Il m'oblige à lécher la bosse de son slip, son sexe couvert d'une seule épaisseur de nylon blanc. Le slip était quasiment transparent du fait de la salive et de la transpiration. Je pressentais qu'il allait vouloir m'obliger à sucer son sexe. À cette idée mon orgueil de mâle et mon honneur de prisonnier de guerre se rebiffaient. J'aurais perdu toute dignité, tout prestige vis-à-vis de mes copains, je ne serais plus que sa chose, son esclave sexuel, définitivement soumis. D'un autre coté, la vue de sa bosse entre ses jambes, la pensée de ce quelle pouvait contenir. D'un seul coup, sa verge énorme et veineuse surgit, dardant hors de l'élastique du slip ; une cathédrale de chair.
— Ouvre la bouche !
Je m'y refusais obstinément, bien qu'il fit glisser sur mon visage le terrible ceinturon clouté.
— Baisse la tête.
Il coinça mon cou entre ses cuisses dures, comme dans un étau. J'étais complètement immobilisé. Je n'en ressentais que plus le tremblement de mon corps à chaque coup qu'il m’assénait au dos, aux fesses. Il me délivra du carcan de son entrejambe, mais ce n'étais que pour me faire me lever. Il fouetta les cuisses, les mollets, les fesses à nouveau, et à nouveau comme je devais lever les jambes pour éviter les coups, me fit danser, les mains toujours liées derrière le dos. J'avais peine à garder mon équilibre. J'étais épuisé et j'implorais sa pitié dusse-je me rendre à ses raisons.
— À genoux !
Cette fois-ci j’obéissais sans difficultés. Il me laissa respirer un peu.
— Suce !
J'ouvris ma bouche, il y introduisit son sexe que j'engloutis, sans aucune réticence, jusqu'au fond de ma gorge et le suçai docilement. C'est la première fois de ma vie que je subissais une telle expérience et je découvrais le côté sexuel de nos jeux.

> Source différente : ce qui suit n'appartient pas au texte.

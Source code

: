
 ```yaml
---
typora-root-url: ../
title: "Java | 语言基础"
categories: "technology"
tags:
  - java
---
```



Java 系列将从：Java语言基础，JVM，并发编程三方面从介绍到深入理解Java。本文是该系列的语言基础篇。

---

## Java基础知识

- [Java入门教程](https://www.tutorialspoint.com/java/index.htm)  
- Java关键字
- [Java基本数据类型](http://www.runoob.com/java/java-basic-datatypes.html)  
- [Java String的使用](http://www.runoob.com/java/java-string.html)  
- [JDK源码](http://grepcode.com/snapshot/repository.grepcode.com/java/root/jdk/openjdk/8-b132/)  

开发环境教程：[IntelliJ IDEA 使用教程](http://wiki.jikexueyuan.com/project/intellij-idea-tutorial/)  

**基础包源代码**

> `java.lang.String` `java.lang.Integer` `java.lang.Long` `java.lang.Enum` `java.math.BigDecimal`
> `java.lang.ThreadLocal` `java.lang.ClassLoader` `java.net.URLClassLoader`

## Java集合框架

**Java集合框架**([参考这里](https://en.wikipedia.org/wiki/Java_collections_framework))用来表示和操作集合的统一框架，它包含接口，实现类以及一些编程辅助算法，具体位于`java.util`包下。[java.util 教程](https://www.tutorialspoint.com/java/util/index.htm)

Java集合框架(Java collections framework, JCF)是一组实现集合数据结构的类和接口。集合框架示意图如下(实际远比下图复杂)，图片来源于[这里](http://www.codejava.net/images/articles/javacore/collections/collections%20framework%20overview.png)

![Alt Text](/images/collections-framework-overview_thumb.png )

À genoux, mains attachées derrière le dos, en laisse, un collier au cou, ses doigts de fer enserrant ma tête qui n'était que le support d'un orifice où il voulait jouir. Finalement je le suçais goulûment, avec plaisir sinon avidité. Son membre coulissait régulièrement, exactement adapté à l'intérieur de ma bouche tel un piston bien huilé. Au fond de la cabane, il y avait une espèce de miroir ébréché et j'y regardais ses fesses remuer et faire jouer sous la lumière les plis de son slip.

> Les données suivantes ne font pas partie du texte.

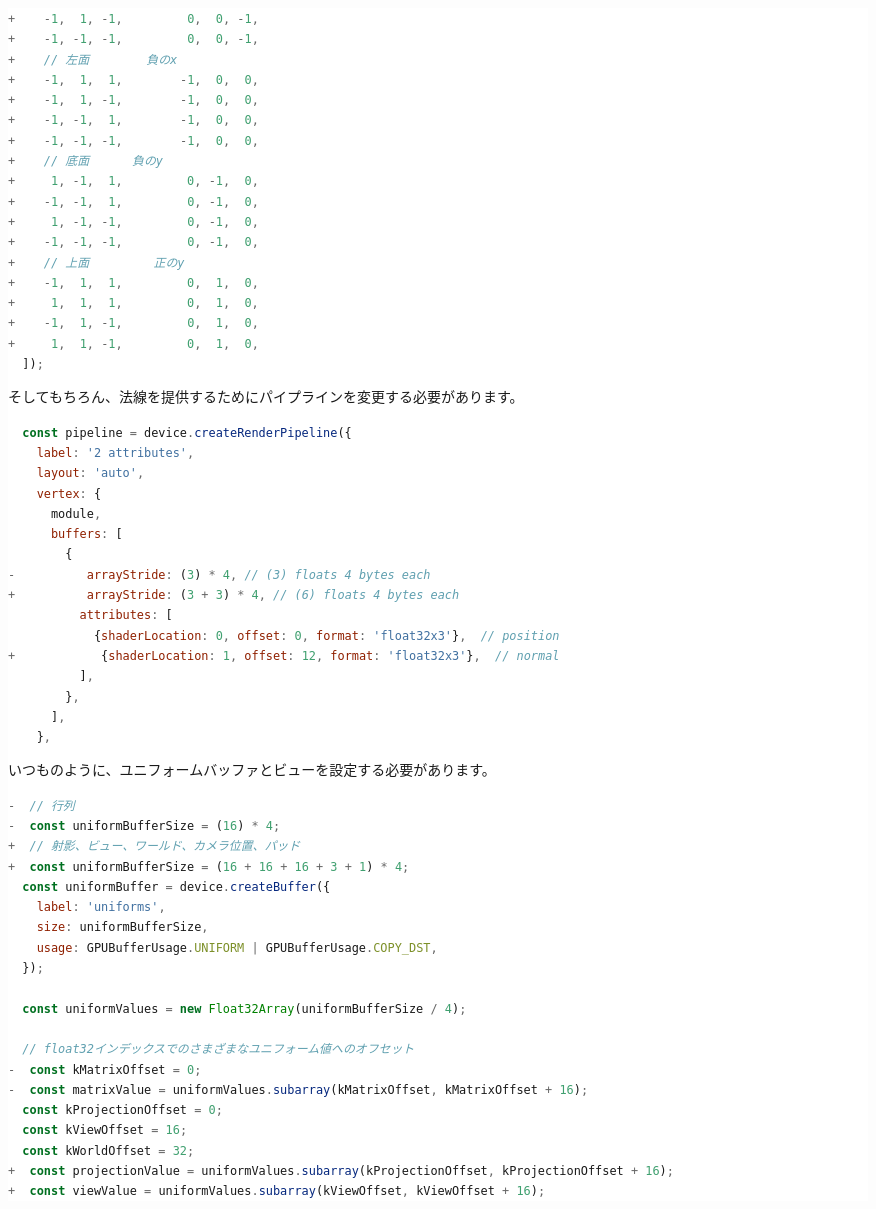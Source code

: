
 ```js
+    -1,  1, -1,         0,  0, -1,
+    -1, -1, -1,         0,  0, -1,
+    // 左面        負のx
+    -1,  1,  1,        -1,  0,  0,
+    -1,  1, -1,        -1,  0,  0,
+    -1, -1,  1,        -1,  0,  0,
+    -1, -1, -1,        -1,  0,  0,
+    // 底面      負のy
+     1, -1,  1,         0, -1,  0,
+    -1, -1,  1,         0, -1,  0,
+     1, -1, -1,         0, -1,  0,
+    -1, -1, -1,         0, -1,  0,
+    // 上面         正のy
+    -1,  1,  1,         0,  1,  0,
+     1,  1,  1,         0,  1,  0,
+    -1,  1, -1,         0,  1,  0,
+     1,  1, -1,         0,  1,  0,
  ]);
```

そしてもちろん、法線を提供するためにパイプラインを変更する必要があります。

```js
  const pipeline = device.createRenderPipeline({
    label: '2 attributes',
    layout: 'auto',
    vertex: {
      module,
      buffers: [
        {
-          arrayStride: (3) * 4, // (3) floats 4 bytes each
+          arrayStride: (3 + 3) * 4, // (6) floats 4 bytes each
          attributes: [
            {shaderLocation: 0, offset: 0, format: 'float32x3'},  // position
+            {shaderLocation: 1, offset: 12, format: 'float32x3'},  // normal
          ],
        },
      ],
    },

```

いつものように、ユニフォームバッファとビューを設定する必要があります。

```js
-  // 行列
-  const uniformBufferSize = (16) * 4;
+  // 射影、ビュー、ワールド、カメラ位置、パッド
+  const uniformBufferSize = (16 + 16 + 16 + 3 + 1) * 4;
  const uniformBuffer = device.createBuffer({
    label: 'uniforms',
    size: uniformBufferSize,
    usage: GPUBufferUsage.UNIFORM | GPUBufferUsage.COPY_DST,
  });

  const uniformValues = new Float32Array(uniformBufferSize / 4);

  // float32インデックスでのさまざまなユニフォーム値へのオフセット
-  const kMatrixOffset = 0;
-  const matrixValue = uniformValues.subarray(kMatrixOffset, kMatrixOffset + 16);
  const kProjectionOffset = 0;
  const kViewOffset = 16;
  const kWorldOffset = 32;
+  const projectionValue = uniformValues.subarray(kProjectionOffset, kProjectionOffset + 16);
+  const viewValue = uniformValues.subarray(kViewOffset, kViewOffset + 16);
```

— MMMMh, tu suces bien, on dirait que tu as fait ça toute ta vie, je vais jouir dans ta bouche et après je fais venir mes copains.

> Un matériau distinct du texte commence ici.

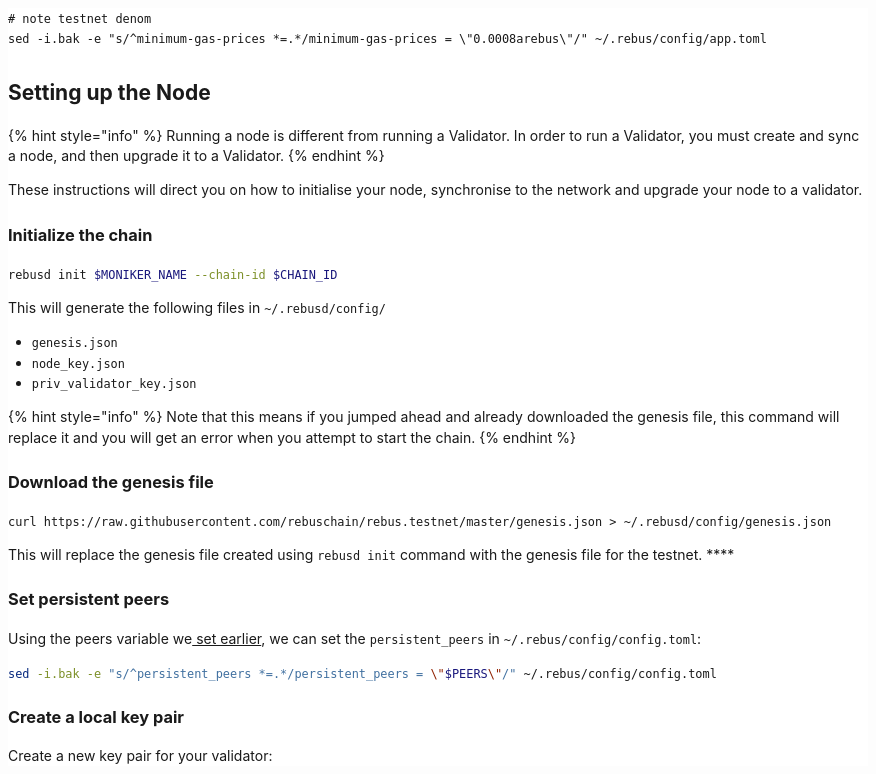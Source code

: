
 ```
# note testnet denom
sed -i.bak -e "s/^minimum-gas-prices *=.*/minimum-gas-prices = \"0.0008arebus\"/" ~/.rebus/config/app.toml
```

## Setting up the Node

{% hint style="info" %}
Running a node is different from running a Validator. In order to run a Validator, you must create and sync a node, and then upgrade it to a Validator.
{% endhint %}

These instructions will direct you on how to initialise your node, synchronise to the network and upgrade your node to a validator.

### **Initialize the chain**

```bash
rebusd init $MONIKER_NAME --chain-id $CHAIN_ID
```

This will generate the following files in `~/.rebusd/config/`

* `genesis.json`
* `node_key.json`
* `priv_validator_key.json`

{% hint style="info" %}
Note that this means if you jumped ahead and already downloaded the genesis file, this command will replace it and you will get an error when you attempt to start the chain.
{% endhint %}

### Download the genesis file

```
curl https://raw.githubusercontent.com/rebuschain/rebus.testnet/master/genesis.json > ~/.rebusd/config/genesis.json
```

This will replace the genesis file created using `rebusd init` command with the genesis file for the testnet. \*\*\*\*

### **Set persistent peers**

Using the peers variable we[ set earlier](joining-the-testnets.md#set-persistent-peers), we can set the `persistent_peers` in `~/.rebus/config/config.toml`:

```bash
sed -i.bak -e "s/^persistent_peers *=.*/persistent_peers = \"$PEERS\"/" ~/.rebus/config/config.toml
```

### **Create a local key pair**

Create a new key pair for your validator:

Je sentais partout dans mon corps des vibrations de plaisir, mon sexe en feu était prêt à éclater de jouissance. La fellation dura une bonne quinzaine de minutes, entre temps, il me fit ingurgiter ses couilles, nettoyer sa rondelle avec ma langue puis enfin j'avalais un torrent de foutre brûlant tandis que se copains se branlaient sur moi, inondant mon corps de leur semence.
Pour conclure (provisoirement), je veux ajouter que Philippe, le chef, s'est fait capturer deux jours après et qu'il a subit en plus du traitement ordinaire des prisonniers, la séance spéciale que je lui réservais. Il a dû apprécier ma vengeance car nous sommes devenus amis et complices.